ACTIVITY
From the entries below, gather every line containing the string "terminal".

Document images with source code
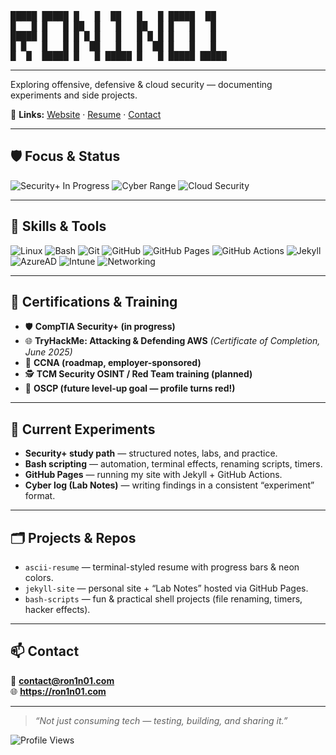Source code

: <!-- Profile README for @RON1N01 -->

<pre>
█████ █████ █   █  ██   █   █ █████  ██  
█   █ █   █ ██  █   █   ██  █ █   █   █  
█████ █   █ █ █ █   █   █ █ █ █   █   █  
█ █   █   █ █  ██   █   █  ██ █   █   █  
█  █  █████ █   █ █████ █   █ █████ █████
</pre>


---

Exploring offensive, defensive & cloud security — documenting experiments and side projects.  

🔗 **Links:** [Website](https://ron1n01.com) · [Resume](https://ron1n01.github.io) · [Contact](mailto:contact@ron1n01.com)

---

## 🛡️ Focus & Status
![Security+ In Progress](https://img.shields.io/badge/Security%2B-In%20Progress-blue)
![Cyber Range](https://img.shields.io/badge/TryHackMe-Active-green)
![Cloud Security](https://img.shields.io/badge/Cloud-Soon-informational)

---

## 🔧 Skills & Tools
![Linux](https://img.shields.io/badge/Linux-000?style=for-the-badge&logo=linux) ![Bash](https://img.shields.io/badge/Bash-121011?style=for-the-badge&logo=gnu-bash) ![Git](https://img.shields.io/badge/Git-F05032?style=for-the-badge&logo=git&logoColor=fff) ![GitHub](https://img.shields.io/badge/GitHub-181717?style=for-the-badge&logo=github) ![GitHub Pages](https://img.shields.io/badge/GitHub_Pages-327FC7?style=for-the-badge&logo=github&logoColor=fff) ![GitHub Actions](https://img.shields.io/badge/GitHub_Actions-2671E5?style=for-the-badge&logo=githubactions&logoColor=fff) ![Jekyll](https://img.shields.io/badge/Jekyll-red?style=for-the-badge&logo=jekyll) ![AzureAD](https://img.shields.io/badge/Azure_AD-0078D4?style=for-the-badge&logo=microsoft-azure) ![Intune](https://img.shields.io/badge/Intune-0078D4?style=for-the-badge&logo=microsoft) ![Networking](https://img.shields.io/badge/Networking-00599C?style=for-the-badge&logo=cisco)


---

## 📜 Certifications & Training  
- 🛡️ **CompTIA Security+ (in progress)**  
- 🌐 **TryHackMe: Attacking & Defending AWS** *(Certificate of Completion, June 2025)*  
- 📡 **CCNA (roadmap, employer-sponsored)**  
- 🕵️ **TCM Security OSINT / Red Team training (planned)**  
- 🔴 **OSCP (future level-up goal — profile turns red!)**  

---

## 🧪 Current Experiments
- **Security+ study path** — structured notes, labs, and practice.  
- **Bash scripting** — automation, terminal effects, renaming scripts, timers.  
- **GitHub Pages** — running my site with Jekyll + GitHub Actions.  
- **Cyber log (Lab Notes)** — writing findings in a consistent “experiment” format.  

---

## 🗂️ Projects & Repos
- `ascii-resume` — terminal-styled resume with progress bars & neon colors.  
- `jekyll-site` — personal site + “Lab Notes” hosted via GitHub Pages.  
- `bash-scripts` — fun & practical shell projects (file renaming, timers, hacker effects).  

---

## 📫 Contact
📧 **contact@ron1n01.com**  
🌐 **https://ron1n01.com**

---

> _“Not just consuming tech — testing, building, and sharing it.”_  

![Profile Views](https://komarev.com/ghpvc/?username=RON1N01&color=grey)
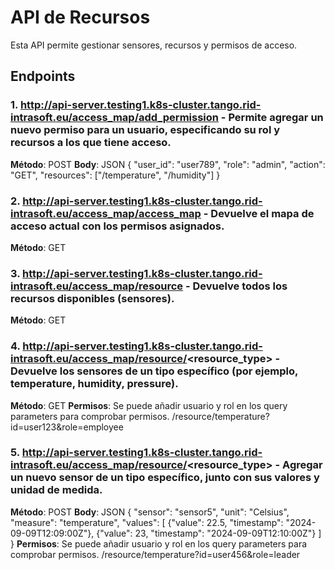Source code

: # API de Recursos

Esta API permite gestionar sensores, recursos y permisos de acceso.

## Endpoints

### 1. http://api-server.testing1.k8s-cluster.tango.rid-intrasoft.eu/access_map/add_permission - Permite agregar un nuevo permiso para un usuario, especificando su rol y recursos a los que tiene acceso.
**Método**: POST
**Body**: JSON
{
    "user_id": "user789",
    "role": "admin",
    "action": "GET",
    "resources": ["/temperature", "/humidity"]
}

### 2. http://api-server.testing1.k8s-cluster.tango.rid-intrasoft.eu/access_map/access_map - Devuelve el mapa de acceso actual con los permisos asignados.
**Método**: GET

### 3. http://api-server.testing1.k8s-cluster.tango.rid-intrasoft.eu/access_map/resource - Devuelve todos los recursos disponibles (sensores).
**Método**: GET

### 4. http://api-server.testing1.k8s-cluster.tango.rid-intrasoft.eu/access_map/resource/<resource_type> - Devuelve los sensores de un tipo específico (por ejemplo, temperature, humidity, pressure).
**Método**: GET
**Permisos**: Se puede añadir usuario y rol en los query parameters para comprobar permisos.
/resource/temperature?id=user123&role=employee

### 5. http://api-server.testing1.k8s-cluster.tango.rid-intrasoft.eu/access_map/resource/<resource_type> - Agregar un nuevo sensor de un tipo específico, junto con sus valores y unidad de medida.
**Método**: POST
**Body**: JSON
{
    "sensor": "sensor5",
    "unit": "Celsius",
    "measure": "temperature",
    "values": [
        {"value": 22.5, "timestamp": "2024-09-09T12:09:00Z"},
        {"value": 23, "timestamp": "2024-09-09T12:10:00Z"}
    ]
}
**Permisos**: Se puede añadir usuario y rol en los query parameters para comprobar permisos.
/resource/temperature?id=user456&role=leader
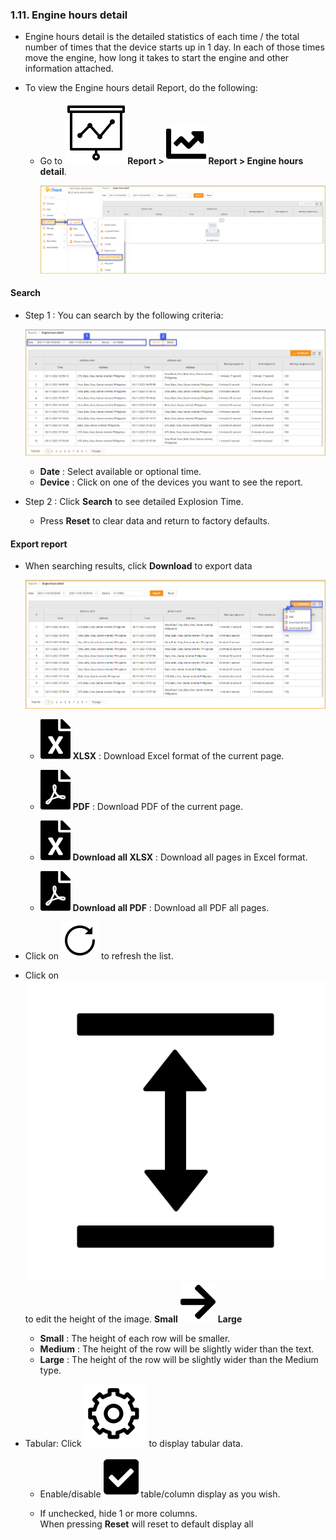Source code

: ### 1.11. Engine hours detail
- Engine hours detail is the detailed statistics of each time / the total number of times that the device starts up in 1 day. In each of those times move the engine, how long it takes to start the engine and other information attached.

- To view the Engine hours detail Report, do the following:
  - Go to **<span class="icon-left svg-filter-tick">![Ok](/docs/assets/images/web-interface/icon/SVG/dynamic.svg )Report > <span class= "icon-left svg-filter-tick">![Ok](/docs/assets/images/web-interface/icon/SVG/chart-line.svg) Report > Engine hours detail**.
 
    <span style="display:block;text-align:left">![Interface Web](/docs/assets/images/web-english/reports/engine-hours-detail-in.jpg)

####  Search
- Step 1 : You can search by the following criteria:
  
  <span style="display:block;text-align:left">![Interface Web](/docs/assets/images/web-english/reports/engine-hours-detail-search.jpg)

  - **Date** : Select available or optional time.
  - **Device** : Click on one of the devices you want to see the report.
- Step 2 : Click **Search** to see detailed Explosion Time.
  - Press **Reset** to clear data and return to factory defaults.

#### Export report
* When searching results, click **Download** to export data
    
    <span style="display:block;text-align:left">![Interface Web](/docs/assets/images/web-english/reports/engine-hours-detail-export.jpg)
  
  - <span class="icon-left svg-filter-circlegreen2">![Ok](/docs/assets/images/web-interface/icon/SVG/file-excel1.svg) **XLSX** : Download Excel format of the current page.

  - <span class="icon-left svg-filter-circlered">![Ok](/docs/assets/images/web-interface/icon/SVG/file-pdf1.svg) **PDF** : Download PDF of the current page.

  - <span class="icon-left svg-filter-circlegreen2">![Ok](/docs/assets/images/web-interface/icon/SVG/file-excel1.svg) **Download all XLSX** : Download all pages in Excel format.
  
  - <span class="icon-left svg-filter-circlered">![Ok](/docs/assets/images/web-interface/icon/SVG/file-pdf1.svg) **Download all PDF** : Download all PDF all pages.

- Click on <span class="icon-left svg-filter-info">![Ok](/docs/assets/images/web-interface/icon/SVG/icons8-reset.svg) to refresh the list.
      
- Click on <span class="icon-left svg-filter-info">![Ok](/docs/assets/images/web-interface/icon/SVG/column-height.svg) to edit the height of the image. **Small** <span class="icon-left svg-filter-serch">![Ok](/docs/assets/images/web-interface/icon/SVG/arrow-right.svg) **Large**

  - **Small** : The height of each row will be smaller.
  - **Medium** : The height of the row will be slightly wider than the text.
  - **Large** : The height of the row will be slightly wider than the Medium type.
- Tabular: Click <span class="icon-left ">![Ok](/docs/assets/images/web-interface/icon/SVG/icons8-gear.svg) to display tabular data.

    - Enable/disable <span class="icon-left svg-filter-tick">![Ok](/docs/assets/images/web-interface/icon/SVG/check-square1.svg) table/column display as you wish.
    
    - If unchecked, hide 1 or more columns. <br>
    When pressing **Reset** will reset to default display all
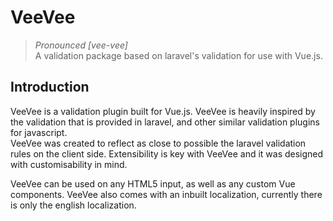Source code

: # VeeVee
> _Pronounced [vee-vee]_   
> A validation package based on laravel's validation for use with Vue.js.

## Introduction

VeeVee is a validation plugin built for Vue.js. VeeVee is heavily inspired by the validation that is provided in laravel, and other similar validation plugins for javascript.  
VeeVee was created to reflect as close to possible the laravel validation rules on the client side. Extensibility is key with VeeVee and it was designed with customisability in mind.  

VeeVee can be used on any HTML5 input, as well as any custom Vue components. VeeVee also comes with an inbuilt localization, currently there is only the english localization.
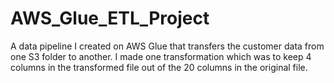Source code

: # AWS_Glue_ETL_Project
A data pipeline I created on AWS Glue that transfers the customer data from one S3 folder to another. I made one transformation which was to keep 4 columns in the transformed file out of the 20 columns in the original file.

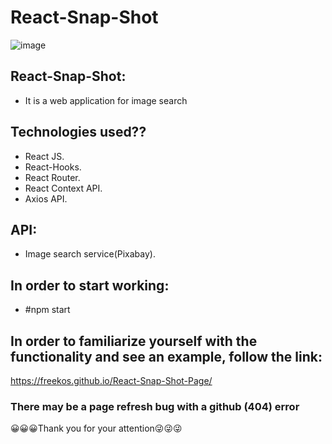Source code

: # React-Snap-Shot

![image](https://user-images.githubusercontent.com/81808264/168455279-bb99b936-093a-4bcb-99c3-0409ed1bfb03.png)

## React-Snap-Shot:
* It is a web application for image search

## Technologies used??
* React JS.
* React-Hooks.
* React Router.
* React Context API.
* Axios API.

## API:
* Image search service(Pixabay).

## In order to start working:
* #npm start

## In order to familiarize yourself with the functionality and see an example, follow the link:
https://freekos.github.io/React-Snap-Shot-Page/

### There may be a page refresh bug with a github (404) error

😀😀😀Thank you for your attention😜😜😜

REPLY
- **Bash scripting** — automation, terminal effects, renaming scripts, timers.  
- `ascii-resume` — terminal-styled resume with progress bars & neon colors.  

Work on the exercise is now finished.